____ PROVIDED INFORMATION
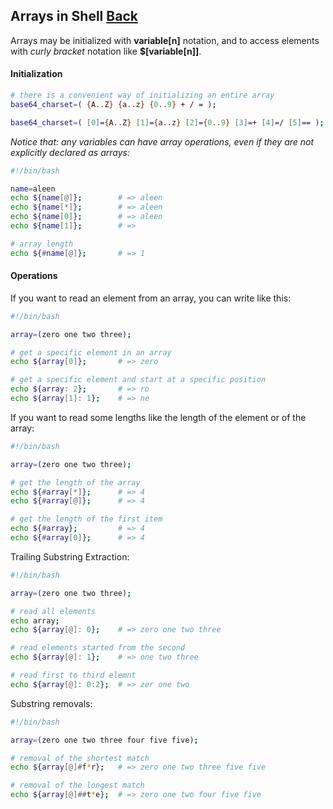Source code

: ## Arrays in Shell [Back](./../Shell.md)

Arrays may be initialized with **variable[n]** notation, and to access elements with *curly bracket* notation like **$[variable[n]]**.

#### Initialization

```bash
# there is a convenient way of initializing an entire array
base64_charset=( {A..Z} {a..z} {0..9} + / = );

base64_charset=( [0]={A..Z} [1]={a..z} [2]={0..9} [3]=+ [4]=/ [5]== );
```

*Notice that: any variables can have array operations, even if they are not explicitly declared as arrays:*

```bash
#!/bin/bash

name=aleen
echo ${name[@]};        # => aleen
echo ${name[*]};        # => aleen
echo ${name[0]};        # => aleen
echo ${name[1]};        # => 

# array length
echo ${#name[@]};       # => 1
```

#### Operations

If you want to read an element from an array, you can write like this:

```bash
#!/bin/bash

array=(zero one two three);

# get a specific element in an array
echo ${array[0]};       # => zero

# get a specific element and start at a specific position
echo ${array: 2};       # => ro
echo ${array[1]: 1};    # => ne
```

If you want to read some lengths like the length of the element or of the array:

```bash
#!/bin/bash

array=(zero one two three);

# get the length of the array
echo ${#array[*]};      # => 4
echo ${#array[@]};      # => 4

# get the length of the first item
echo ${#array};         # => 4
echo ${#array[0]};      # => 4
```

Trailing Substring Extraction:

```bash
#!/bin/bash

array=(zero one two three);

# read all elements
echo array;
echo ${array[@]: 0};    # => zero one two three

# read elements started from the second
echo ${array[@]: 1};    # => one two three

# read first to third elemnt
echo ${array[@]: 0:2};  # => zer one two
```

Substring removals:

```bash
#!/bin/bash

array=(zero one two three four five five);

# removal of the shortest match
echo ${array[@]#f*r};   # => zero one two three five five

# removal of the longest match
echo ${array[@]##t*e};  # => zero one two four five five

```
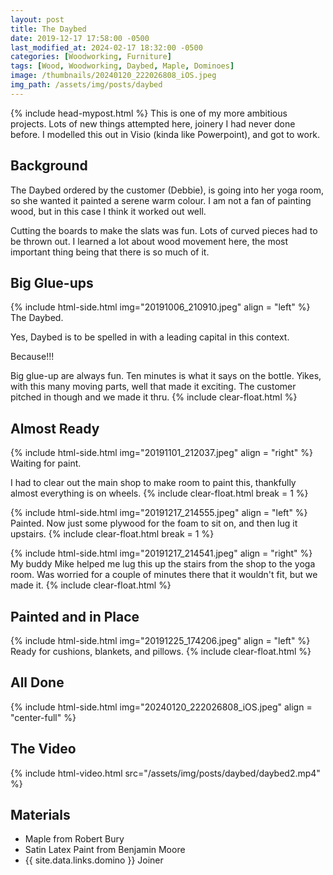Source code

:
 ```yaml
---
layout: post
title: The Daybed
date: 2019-12-17 17:58:00 -0500
last_modified_at: 2024-02-17 18:32:00 -0500
categories: [Woodworking, Furniture]
tags: [Wood, Woodworking, Daybed, Maple, Dominoes]
image: /thumbnails/20240120_222026808_iOS.jpeg
img_path: /assets/img/posts/daybed
---
```

{% include head-mypost.html %}
This is one of my more ambitious projects. Lots of new things attempted here, joinery I had never done before.  I modelled this out in Visio (kinda like Powerpoint), and got to work.

## Background

The Daybed ordered by the customer (Debbie), is going into her yoga room, so she wanted it painted a serene warm colour.  I am not a fan of painting wood, but in this case I think it worked out well.

Cutting the boards to make the slats was fun.  Lots of curved pieces had to be thrown out.  I learned a lot about wood movement here, the most important thing being that there is so much of it.

## Big Glue-ups

{% include html-side.html img="20191006_210910.jpeg" align = "left" %}
The Daybed.  

Yes, Daybed is to be spelled in with a leading capital in this context.  

Because!!!

Big glue-up are always fun.  Ten minutes is what it says on the bottle.  Yikes, with this many moving parts, well that made it exciting.  The customer pitched in though and we made it thru.
{% include clear-float.html %}

## Almost Ready

{% include html-side.html img="20191101_212037.jpeg" align = "right" %}
Waiting for paint.

I had to clear out the main shop to make room to paint this, thankfully almost everything is on wheels.
{% include clear-float.html break = 1 %}

{% include html-side.html img="20191217_214555.jpeg" align = "left" %}
Painted.  Now just some plywood for the foam to sit on, and then lug it upstairs.
{% include clear-float.html break = 1 %}

{% include html-side.html img="20191217_214541.jpeg" align = "right" %}
My buddy Mike helped me lug this up the stairs from the shop to the yoga room.  Was worried for a couple of minutes there that it wouldn't fit, but we made it.
{% include clear-float.html %}

## Painted and in Place

{% include html-side.html img="20191225_174206.jpeg" align = "left" %}
Ready for cushions, blankets, and pillows.
{% include clear-float.html %}

## All Done

{% include html-side.html img="20240120_222026808_iOS.jpeg" align = "center-full" %}

## The Video

{% include html-video.html src="/assets/img/posts/daybed/daybed2.mp4" %}

## Materials

- Maple from Robert Bury
- Satin Latex Paint from Benjamin Moore
- {{ site.data.links.domino }} Joiner
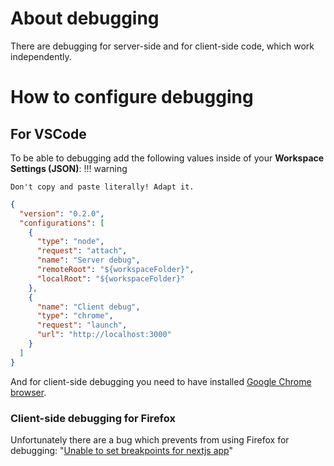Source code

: # About debugging

There are debugging for server-side and for client-side code, which work independently.

# How to configure debugging

## For VSCode

To be able to debugging add the following values inside of your **Workspace Settings (JSON)**:
!!! warning

    Don't copy and paste literally! Adapt it.

```json
{
  "version": "0.2.0",
  "configurations": [
    {
      "type": "node",
      "request": "attach",
      "name": "Server debug",
      "remoteRoot": "${workspaceFolder}",
      "localRoot": "${workspaceFolder}"
    },
    {
      "name": "Client debug",
      "type": "chrome",
      "request": "launch",
      "url": "http://localhost:3000"
    }
  ]
}
```

And for client-side debugging you need to have installed [Google Chrome browser](https://www.google.com/chrome/).

### Client-side debugging for Firefox

Unfortunately there are a bug which prevents from using Firefox for debugging:
"[Unable to set breakpoints for nextjs app](https://github.com/firefox-devtools/vscode-firefox-debug/issues/208)"
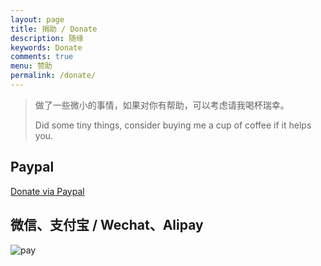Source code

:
 ```yaml
---
layout: page
title: 捐助 / Donate
description: 随缘
keywords: Donate
comments: true
menu: 赞助
permalink: /donate/
---
```


> 做了一些微小的事情，如果对你有帮助，可以考虑请我喝杯瑞幸。
> 
> Did some tiny things, consider buying me a cup of coffee if it helps you.

## Paypal

[Donate via Paypal](https://paypal.me/yansongda)

## 微信、支付宝 / Wechat、Alipay

<img src="{{ assets_base_url }}/assets/images/pay.jpeg" alt="pay" />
________
Lines with "Maple": return each one from the data above.

tags: [Wood, Woodworking, Daybed, Maple, Dominoes]
- Maple from Robert Bury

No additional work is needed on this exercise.